One of the leaders outlined the various apparel that was for sale to raise funds for the group as well as sell some tickets for a fifty-fifty raffle.  Eventually, we all stood for the Pledge of Allegiance and then an invocation from one of the two male leaders who was apparently a pastor at a local church.

napoleon

After this the group leader on the right started a spiel about how “THEY” were not allowing history to be taught anymore in the schools.  He had brought a bunch of old books that looked like they came from an antique store, and he went on about how these books had the “real” history in them.  But THEY had removed the true history from current textbooks so that THEY could hide the truth from us about what had really happened.  He ended with two pleas.

  1. Those of us who wanted the truth most not be afraid to stand up and speak out.
  2. We must heal the divide in the country and reduce partisanship.

I could not agree more with his first plea but the second one struck me as strongly hypocritical since all of his speech was a right-wing polemic against what he perceived as a liberal bias in schools and the media.

Now I have to tell you, it was all I could do not to walk out of this meeting.  Retired Arizona veterans are not known for their liberal orientation.  I looked around to see if anyone was as disgusted with the speech just given as I was but no one seemed overly concerned.  I kept my mouth shut and decided to see what the next speaker, the leader who was also a pastor had to say.

download 222

He was even more right-wing than the first speaker.  He went on and on about Political Correctness ruining America and again the ambiguous “THEY” who are out to destroy freedom and democracy.  I was getting more and more annoyed.  I looked around to see if I would have any support in the group if things escalated and decided that I would not.  I thought about speaking out.  Fear governed my emotions.  I kept reminding myself that “The test of tolerance comes when we are in the majority and the test of courage comes when we are in the minority.”  I was no doubt in the minority.  Would I be a craven coward?

download 1

The pastor started to quote Nietzsche with “Those who forget the past will continue to make mistakes.”  I lost it right there.  Wrong person and butchered quote.  Courage did not play a role in what happened next.  I stood up and said “You are wrong.  Nietzsche did not say this.  George Santayana said it and it should go “Those who cannot remember the past are condemned to repeat it.”  Other people have of course said a similar thought, but I do not remember Nietzsche having said this.  Furthermore, my bias against Nietzsche raised my ire even higher than with the first speaker.

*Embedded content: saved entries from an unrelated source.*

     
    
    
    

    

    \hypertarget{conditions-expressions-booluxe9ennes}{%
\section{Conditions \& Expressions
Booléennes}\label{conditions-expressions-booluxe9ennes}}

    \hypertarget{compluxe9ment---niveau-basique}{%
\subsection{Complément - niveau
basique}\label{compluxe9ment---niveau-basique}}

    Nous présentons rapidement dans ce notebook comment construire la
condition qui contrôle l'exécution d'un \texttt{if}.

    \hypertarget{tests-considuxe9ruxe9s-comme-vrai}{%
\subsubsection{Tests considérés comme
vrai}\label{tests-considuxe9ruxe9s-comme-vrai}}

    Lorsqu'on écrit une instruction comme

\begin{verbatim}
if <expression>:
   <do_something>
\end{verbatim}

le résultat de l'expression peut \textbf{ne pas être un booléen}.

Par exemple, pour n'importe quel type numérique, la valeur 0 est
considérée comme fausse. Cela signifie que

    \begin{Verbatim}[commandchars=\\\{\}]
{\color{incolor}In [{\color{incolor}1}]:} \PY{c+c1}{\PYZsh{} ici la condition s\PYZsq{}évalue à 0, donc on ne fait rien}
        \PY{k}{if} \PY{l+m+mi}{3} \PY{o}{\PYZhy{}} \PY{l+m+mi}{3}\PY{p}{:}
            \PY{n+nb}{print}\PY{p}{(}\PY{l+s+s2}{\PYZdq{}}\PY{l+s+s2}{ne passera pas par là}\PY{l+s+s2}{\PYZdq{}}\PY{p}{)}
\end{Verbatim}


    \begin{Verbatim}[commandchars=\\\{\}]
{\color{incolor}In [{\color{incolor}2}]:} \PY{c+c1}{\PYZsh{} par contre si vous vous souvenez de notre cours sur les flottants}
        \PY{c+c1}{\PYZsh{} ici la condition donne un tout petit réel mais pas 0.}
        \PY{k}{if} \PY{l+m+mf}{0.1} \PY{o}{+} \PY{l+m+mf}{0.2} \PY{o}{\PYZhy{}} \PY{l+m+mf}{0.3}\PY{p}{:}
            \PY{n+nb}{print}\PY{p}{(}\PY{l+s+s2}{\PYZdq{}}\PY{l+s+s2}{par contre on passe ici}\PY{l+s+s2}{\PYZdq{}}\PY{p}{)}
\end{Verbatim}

I then gave the following diatribe to the assembled group.  I said “First of all there are two things wrong with your speeches.  The first is your belief that some absolute truth to history exists and that all schools must do is teach this truth.”  The one guy waving the Bible earlier led me to think that he must believe that all truth came from the Bible.

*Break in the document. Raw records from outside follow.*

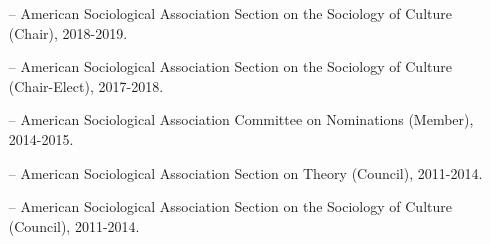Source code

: \begin{itemize}[itemsep=-0.5ex]
    \item[--] American Sociological Association Section on the Sociology of Culture (Chair), 2018-2019.
    
    \item[--] American Sociological Association Section on the Sociology of Culture (Chair-Elect), 2017-2018.
    
    \item[--] American Sociological Association Committee on Nominations (Member), 2014-2015. 
    
    \item[--] American Sociological Association Section on Theory (Council), 2011-2014.
    
    \item[--] American Sociological Association Section on the Sociology of Culture (Council), 2011-2014.
\end{itemize}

Silence reigned in the room, and I plowed on.  “History is full of perspectives and some facts.  Think of the five blind men trying to describe an elephant.  Well history is a thousand times more complicated than an elephant and there are not just five perspectives on history but millions.  If you tried to put all these perspectives and a few facts in one large history book, it would probably weigh a million tons.”

“The second thing wrong is your idea about eliminating partisanship.  That idea itself would be a good thing, but you do not eliminate it by insisting that your view of reality is the only view or the right view.  You are causing partisanship when like one of the blind men insisting that he is right, you insist that your perspective is right and others who have a different perspective are stupid, wrong and unpatriotic.  You eliminate partisanship by respecting the perspectives of all people.”  Thus ended my rant.

I sat down to thunderous applause and a standing ovation.

I wished.

The room was dead silent.  I felt like a fish out of water and soon to be gutted and fried.  I sat down and the meeting went on.  We discussed other ideas for the group to support to have a more social group for veterans.  The meeting ended with the group secretary calling out the winners for the fifty-fifty tickets and a few winners for some free tickets that we had all been given. The meeting lasted for about 1 hour and fifteen minutes and then people dispersed.

right wing extremistsNow in America today, we have five political perspectives arranged along a continuum.  On the extreme right, we have the “extreme conservatives” as they may think of themselves.  However, they are fascists and anti-democratic in symbols, outlook and beliefs.  On the extreme left we have a smaller group who might think of themselves as progressives or socialists but in the minds of many on the right they are “card carrying communists.”  Indeed, some of the extreme left-wing do fit this perspective.  Slightly to the right of center we have the true conservatives and slightly to the left of center the true liberals.  In the middle we have people who support some social programs but are fiscally conservative.  We also have people in the middle who support some government but are against too much government.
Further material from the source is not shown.